I decide to take a cable car ride. Sumthin’ I’ve never done. Probably ’cause any time I’m downtown over on Powell or Hyde Streets, the muthafuckin’ lines are long as hell. And a bitch ain’t beat to be standin’ in heels waitin’ to be on some damn trolley. But, today…the lines aren’t bad. Probably ’cause I hop on at California Street line at Van Ness. So I dare to be adventurous. Yes, this is what a bitch’s social life has come to, shoppin’ and sightseein’. I find myself laughin’ to myself as we go through the financial district. Ugh! Borrrrrrin’!
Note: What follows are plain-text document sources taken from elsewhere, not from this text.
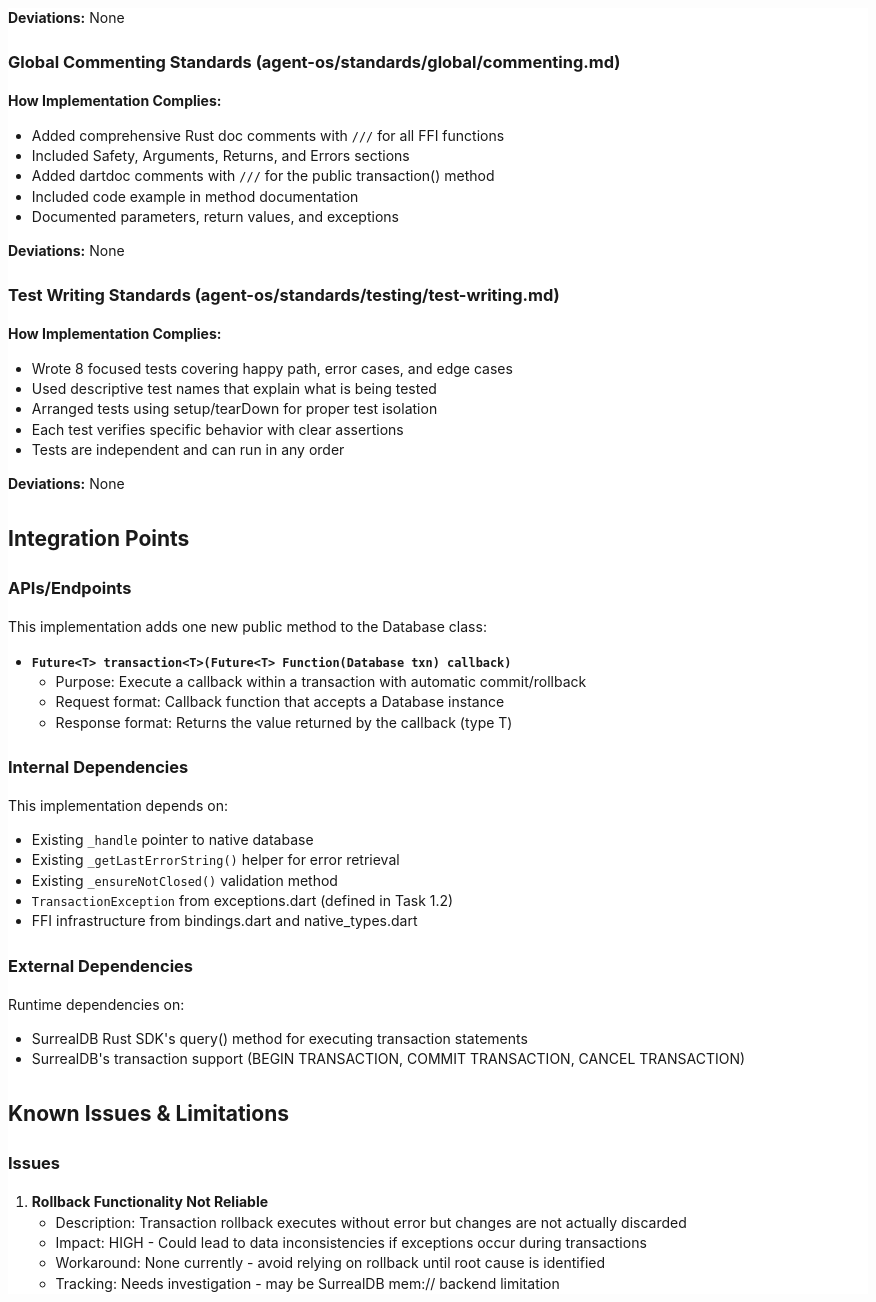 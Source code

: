 **Deviations:** None

### Global Commenting Standards (agent-os/standards/global/commenting.md)
**How Implementation Complies:**
- Added comprehensive Rust doc comments with `///` for all FFI functions
- Included Safety, Arguments, Returns, and Errors sections
- Added dartdoc comments with `///` for the public transaction() method
- Included code example in method documentation
- Documented parameters, return values, and exceptions

**Deviations:** None

### Test Writing Standards (agent-os/standards/testing/test-writing.md)
**How Implementation Complies:**
- Wrote 8 focused tests covering happy path, error cases, and edge cases
- Used descriptive test names that explain what is being tested
- Arranged tests using setup/tearDown for proper test isolation
- Each test verifies specific behavior with clear assertions
- Tests are independent and can run in any order

**Deviations:** None

## Integration Points

### APIs/Endpoints
This implementation adds one new public method to the Database class:

- **`Future<T> transaction<T>(Future<T> Function(Database txn) callback)`**
  - Purpose: Execute a callback within a transaction with automatic commit/rollback
  - Request format: Callback function that accepts a Database instance
  - Response format: Returns the value returned by the callback (type T)

### Internal Dependencies
This implementation depends on:
- Existing `_handle` pointer to native database
- Existing `_getLastErrorString()` helper for error retrieval
- Existing `_ensureNotClosed()` validation method
- `TransactionException` from exceptions.dart (defined in Task 1.2)
- FFI infrastructure from bindings.dart and native_types.dart

### External Dependencies
Runtime dependencies on:
- SurrealDB Rust SDK's query() method for executing transaction statements
- SurrealDB's transaction support (BEGIN TRANSACTION, COMMIT TRANSACTION, CANCEL TRANSACTION)

## Known Issues & Limitations

### Issues
1. **Rollback Functionality Not Reliable**
   - Description: Transaction rollback executes without error but changes are not actually discarded
   - Impact: HIGH - Could lead to data inconsistencies if exceptions occur during transactions
   - Workaround: None currently - avoid relying on rollback until root cause is identified
   - Tracking: Needs investigation - may be SurrealDB mem:// backend limitation
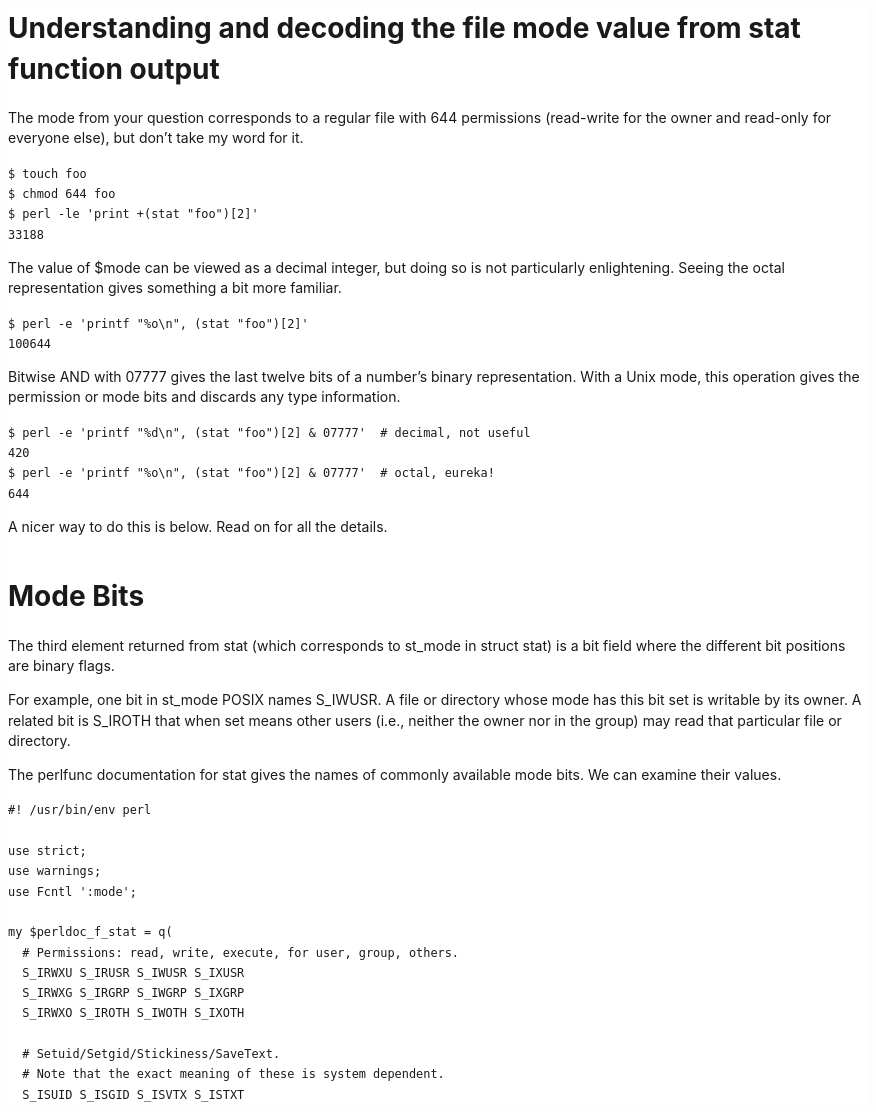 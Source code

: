 # Understanding and decoding the file mode value from stat function output

The mode from your question corresponds to a regular file with 644 permissions (read-write for the owner and read-only for everyone else), but don’t take my word for it.

    $ touch foo
    $ chmod 644 foo
    $ perl -le 'print +(stat "foo")[2]'
    33188

The value of $mode can be viewed as a decimal integer, but doing so is not particularly enlightening. Seeing the octal representation gives something a bit more familiar.

    $ perl -e 'printf "%o\n", (stat "foo")[2]'
    100644

Bitwise AND with 07777 gives the last twelve bits of a number’s binary representation. With a Unix mode, this operation gives the permission or mode bits and discards any type information.

    $ perl -e 'printf "%d\n", (stat "foo")[2] & 07777'  # decimal, not useful
    420
    $ perl -e 'printf "%o\n", (stat "foo")[2] & 07777'  # octal, eureka!
    644

A nicer way to do this is below. Read on for all the details.
# Mode Bits

The third element returned from stat (which corresponds to st_mode in struct stat) is a bit field where the different bit positions are binary flags.

For example, one bit in st_mode POSIX names S_IWUSR. A file or directory whose mode has this bit set is writable by its owner. A related bit is S_IROTH that when set means other users (i.e., neither the owner nor in the group) may read that particular file or directory.

The perlfunc documentation for stat gives the names of commonly available mode bits. We can examine their values.

    #! /usr/bin/env perl

    use strict;
    use warnings;
    use Fcntl ':mode';

    my $perldoc_f_stat = q(
      # Permissions: read, write, execute, for user, group, others.
      S_IRWXU S_IRUSR S_IWUSR S_IXUSR
      S_IRWXG S_IRGRP S_IWGRP S_IXGRP
      S_IRWXO S_IROTH S_IWOTH S_IXOTH

      # Setuid/Setgid/Stickiness/SaveText.
      # Note that the exact meaning of these is system dependent.
      S_ISUID S_ISGID S_ISVTX S_ISTXT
By the time we make it to Chinatown, a bitch is ready to hop the fuck off’a this contraption. I’ve had enough of this shit, I think, glancin’ at my timepiece.


WHILE I’M SITTIN’ UP ON THIS TROLLEY, MY THOUGHTS DRIFT TO Grant—again. I try to blink the nigga’s face outta my head. Usually I can. But, right now—for some reason, I can’t. I ain’t gonna sit here ’n front wit’ ya asses. That nigga Grant haunted me. His eyes were filled with hate when he asked me if I was gonna smoke him, too. I had’a look that nigga dead in his grill, knowin’ I was gonna slump ’im. And it made me so fuckin’ sick to my stomach. And for the first time in my life, regret did creep up on me. But I had’a shake that shit off. I had’a remind myself that there was no muthafuckin’ time for it. I had’a remember my rule. I had’a repeat that shit in my head a thousand times before I raised my gun and aimed it at him.

“It’s what I do,” I had’a tell him, shiftin’ my eyes from his hurtful stare. The nigga had love and hate all wrapped up in his eyes. They were pleadin’ with me. Even though he knew I was gonna blast him, he didn’t blink.